ENGL 279 - BLACK SCI-FI
Long Title: BLACK SCI-FI & SPECULATIVE FICTIONS
Department: English
Grade Mode: Standard Letter
Language of Instruction: Taught in English
Course Type: Lecture
Distribution Group: Distribution Group I
Credit Hours: 3
Restrictions: Must be enrolled in one of the following Level(s):
Undergraduate Professional
Visiting Undergraduate
Undergraduate
Description: This course examines how black science and speculative fiction worries the division between reality and fantasy; challenges the fictions embedded in our national histories; and underscores the social, economic, and political inequities short-circuiting the lives of brown and black peoples around the world.

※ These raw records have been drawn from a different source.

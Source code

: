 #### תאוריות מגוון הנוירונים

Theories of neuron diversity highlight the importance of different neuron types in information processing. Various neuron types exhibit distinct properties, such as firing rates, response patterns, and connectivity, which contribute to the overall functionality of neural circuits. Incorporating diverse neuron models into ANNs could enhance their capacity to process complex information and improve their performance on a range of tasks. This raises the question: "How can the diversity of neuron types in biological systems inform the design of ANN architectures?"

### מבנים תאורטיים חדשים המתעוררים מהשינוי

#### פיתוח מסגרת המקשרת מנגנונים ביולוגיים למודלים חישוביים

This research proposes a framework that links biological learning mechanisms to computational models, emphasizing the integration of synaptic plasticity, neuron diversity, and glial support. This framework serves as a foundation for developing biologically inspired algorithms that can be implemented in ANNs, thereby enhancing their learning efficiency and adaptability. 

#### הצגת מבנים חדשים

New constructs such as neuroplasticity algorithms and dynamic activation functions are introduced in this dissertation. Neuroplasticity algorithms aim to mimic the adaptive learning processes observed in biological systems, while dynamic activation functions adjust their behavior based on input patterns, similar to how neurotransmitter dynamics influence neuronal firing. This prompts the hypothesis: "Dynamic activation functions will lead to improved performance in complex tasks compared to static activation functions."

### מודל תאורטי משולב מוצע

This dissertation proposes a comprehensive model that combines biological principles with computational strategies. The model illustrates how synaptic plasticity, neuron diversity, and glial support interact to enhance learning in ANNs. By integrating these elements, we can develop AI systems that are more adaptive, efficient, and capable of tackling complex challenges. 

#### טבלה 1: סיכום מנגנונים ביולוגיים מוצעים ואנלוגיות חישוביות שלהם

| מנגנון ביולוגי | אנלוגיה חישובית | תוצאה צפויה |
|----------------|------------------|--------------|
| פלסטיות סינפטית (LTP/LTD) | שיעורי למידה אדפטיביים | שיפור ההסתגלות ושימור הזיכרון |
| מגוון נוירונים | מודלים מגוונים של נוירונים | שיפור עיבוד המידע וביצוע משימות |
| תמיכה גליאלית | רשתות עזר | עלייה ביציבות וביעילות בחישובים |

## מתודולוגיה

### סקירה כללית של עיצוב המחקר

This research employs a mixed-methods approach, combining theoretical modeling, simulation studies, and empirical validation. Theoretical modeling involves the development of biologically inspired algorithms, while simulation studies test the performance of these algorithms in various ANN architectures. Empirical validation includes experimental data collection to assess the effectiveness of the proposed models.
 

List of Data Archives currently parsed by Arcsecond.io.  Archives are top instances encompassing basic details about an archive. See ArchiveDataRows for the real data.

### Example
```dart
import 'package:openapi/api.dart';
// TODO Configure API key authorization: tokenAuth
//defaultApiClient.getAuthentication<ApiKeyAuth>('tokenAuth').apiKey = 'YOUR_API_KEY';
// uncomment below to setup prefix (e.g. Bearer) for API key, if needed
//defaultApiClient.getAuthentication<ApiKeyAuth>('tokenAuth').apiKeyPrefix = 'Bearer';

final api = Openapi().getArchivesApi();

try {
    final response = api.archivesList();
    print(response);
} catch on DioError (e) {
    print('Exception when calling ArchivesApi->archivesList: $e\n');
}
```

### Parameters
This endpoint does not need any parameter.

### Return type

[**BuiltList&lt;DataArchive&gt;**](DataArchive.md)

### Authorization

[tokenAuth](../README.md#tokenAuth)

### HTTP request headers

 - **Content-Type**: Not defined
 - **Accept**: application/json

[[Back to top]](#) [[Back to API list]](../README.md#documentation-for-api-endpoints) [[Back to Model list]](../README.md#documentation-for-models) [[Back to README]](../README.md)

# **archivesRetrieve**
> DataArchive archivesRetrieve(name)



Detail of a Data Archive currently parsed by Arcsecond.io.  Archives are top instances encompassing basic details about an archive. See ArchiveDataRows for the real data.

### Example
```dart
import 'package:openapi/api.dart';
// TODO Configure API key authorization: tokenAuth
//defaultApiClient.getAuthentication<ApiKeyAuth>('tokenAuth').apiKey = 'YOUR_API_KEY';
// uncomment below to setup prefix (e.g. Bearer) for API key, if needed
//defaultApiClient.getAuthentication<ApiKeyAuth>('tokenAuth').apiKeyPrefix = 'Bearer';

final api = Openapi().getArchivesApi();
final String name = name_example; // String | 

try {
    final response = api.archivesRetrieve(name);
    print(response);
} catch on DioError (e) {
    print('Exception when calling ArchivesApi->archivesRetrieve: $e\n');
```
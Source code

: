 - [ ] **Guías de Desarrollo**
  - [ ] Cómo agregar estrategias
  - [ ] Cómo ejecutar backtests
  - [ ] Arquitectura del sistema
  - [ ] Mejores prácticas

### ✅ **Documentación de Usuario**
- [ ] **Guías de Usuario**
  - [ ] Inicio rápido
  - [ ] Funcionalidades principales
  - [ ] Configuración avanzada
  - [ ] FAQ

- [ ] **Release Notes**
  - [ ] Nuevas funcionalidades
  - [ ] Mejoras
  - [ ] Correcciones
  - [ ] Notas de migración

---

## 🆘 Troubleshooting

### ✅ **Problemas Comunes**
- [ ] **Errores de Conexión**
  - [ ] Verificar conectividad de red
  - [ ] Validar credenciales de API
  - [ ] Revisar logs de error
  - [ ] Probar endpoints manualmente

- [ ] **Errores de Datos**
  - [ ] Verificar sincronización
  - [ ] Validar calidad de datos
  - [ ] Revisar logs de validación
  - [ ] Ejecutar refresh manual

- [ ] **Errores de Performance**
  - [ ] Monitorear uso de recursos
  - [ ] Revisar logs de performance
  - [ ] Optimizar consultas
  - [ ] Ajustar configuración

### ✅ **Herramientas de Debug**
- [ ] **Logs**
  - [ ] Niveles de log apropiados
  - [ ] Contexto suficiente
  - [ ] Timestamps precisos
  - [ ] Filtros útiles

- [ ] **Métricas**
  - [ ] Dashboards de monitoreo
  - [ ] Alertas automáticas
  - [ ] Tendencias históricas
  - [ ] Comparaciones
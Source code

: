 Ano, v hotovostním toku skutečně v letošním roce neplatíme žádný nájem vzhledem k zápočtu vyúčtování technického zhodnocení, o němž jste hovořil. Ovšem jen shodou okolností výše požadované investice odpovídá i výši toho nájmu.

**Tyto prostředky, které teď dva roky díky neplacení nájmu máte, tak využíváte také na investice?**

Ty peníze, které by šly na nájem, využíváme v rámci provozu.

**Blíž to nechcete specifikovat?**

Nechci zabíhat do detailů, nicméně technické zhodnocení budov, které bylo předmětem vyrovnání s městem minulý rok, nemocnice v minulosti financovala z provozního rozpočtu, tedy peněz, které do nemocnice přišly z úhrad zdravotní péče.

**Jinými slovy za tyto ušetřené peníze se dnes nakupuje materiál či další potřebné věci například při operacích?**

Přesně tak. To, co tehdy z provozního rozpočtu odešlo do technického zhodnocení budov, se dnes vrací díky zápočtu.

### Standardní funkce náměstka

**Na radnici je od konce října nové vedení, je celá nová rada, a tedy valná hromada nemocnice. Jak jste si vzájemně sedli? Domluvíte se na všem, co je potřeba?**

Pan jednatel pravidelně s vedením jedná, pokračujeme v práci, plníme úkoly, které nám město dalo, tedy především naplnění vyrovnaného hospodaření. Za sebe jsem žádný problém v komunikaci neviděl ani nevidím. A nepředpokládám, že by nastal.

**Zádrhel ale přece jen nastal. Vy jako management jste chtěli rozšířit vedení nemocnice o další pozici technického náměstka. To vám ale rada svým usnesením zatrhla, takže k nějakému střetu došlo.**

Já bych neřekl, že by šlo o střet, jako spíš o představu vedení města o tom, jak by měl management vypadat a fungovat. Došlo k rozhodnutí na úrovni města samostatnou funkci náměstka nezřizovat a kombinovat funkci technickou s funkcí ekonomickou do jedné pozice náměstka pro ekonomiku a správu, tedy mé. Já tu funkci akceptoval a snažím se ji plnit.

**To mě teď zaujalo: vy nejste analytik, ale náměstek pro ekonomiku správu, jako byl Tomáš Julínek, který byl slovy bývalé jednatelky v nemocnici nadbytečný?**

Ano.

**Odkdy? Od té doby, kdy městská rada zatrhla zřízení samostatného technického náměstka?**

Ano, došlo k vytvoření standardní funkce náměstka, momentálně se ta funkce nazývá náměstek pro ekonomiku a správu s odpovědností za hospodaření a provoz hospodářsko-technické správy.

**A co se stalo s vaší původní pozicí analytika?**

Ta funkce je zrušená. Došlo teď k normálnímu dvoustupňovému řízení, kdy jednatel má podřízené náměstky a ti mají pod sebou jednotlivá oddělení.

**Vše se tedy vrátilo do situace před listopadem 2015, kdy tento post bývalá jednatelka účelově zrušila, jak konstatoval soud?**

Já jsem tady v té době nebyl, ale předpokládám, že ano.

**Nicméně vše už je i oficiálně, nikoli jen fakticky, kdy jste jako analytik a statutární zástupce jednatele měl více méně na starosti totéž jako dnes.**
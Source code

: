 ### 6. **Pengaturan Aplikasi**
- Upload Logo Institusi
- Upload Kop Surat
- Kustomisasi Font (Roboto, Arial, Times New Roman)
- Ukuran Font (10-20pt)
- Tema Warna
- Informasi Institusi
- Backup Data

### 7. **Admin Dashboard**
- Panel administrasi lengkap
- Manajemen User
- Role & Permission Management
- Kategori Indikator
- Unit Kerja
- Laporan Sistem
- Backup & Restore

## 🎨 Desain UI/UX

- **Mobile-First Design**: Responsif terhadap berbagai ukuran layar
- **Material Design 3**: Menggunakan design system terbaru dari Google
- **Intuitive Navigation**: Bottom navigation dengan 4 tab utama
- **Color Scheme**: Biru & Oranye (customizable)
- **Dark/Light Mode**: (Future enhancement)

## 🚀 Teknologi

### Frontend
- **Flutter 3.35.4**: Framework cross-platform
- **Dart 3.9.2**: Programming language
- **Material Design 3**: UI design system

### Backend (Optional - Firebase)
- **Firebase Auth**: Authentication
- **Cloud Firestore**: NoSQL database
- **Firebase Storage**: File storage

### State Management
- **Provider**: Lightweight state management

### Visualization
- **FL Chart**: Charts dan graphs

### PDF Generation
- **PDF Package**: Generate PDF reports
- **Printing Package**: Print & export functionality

Focusing on works from Octavia Butler to Victor Levalle, from George Schuyler to Mat Johnson, from John Williams to Colson Whitehead among others, the course engages the ways in which these authors represent the monstrous and grotesque; pandemics, environmental and technological degradation and catastrophe; urbanization, gentrification, and immigration; and (biological/technological) warfare, in order to recalibrate our understanding of the central role race plays in determining both access to, and allocation of, necessary resources. We will track the histories and afterlives of slavery and colonialism that continue to transfigure our society, while also studying varied blueprints for, and critiques of, alternative, more egalitarian societies imagined by these artists.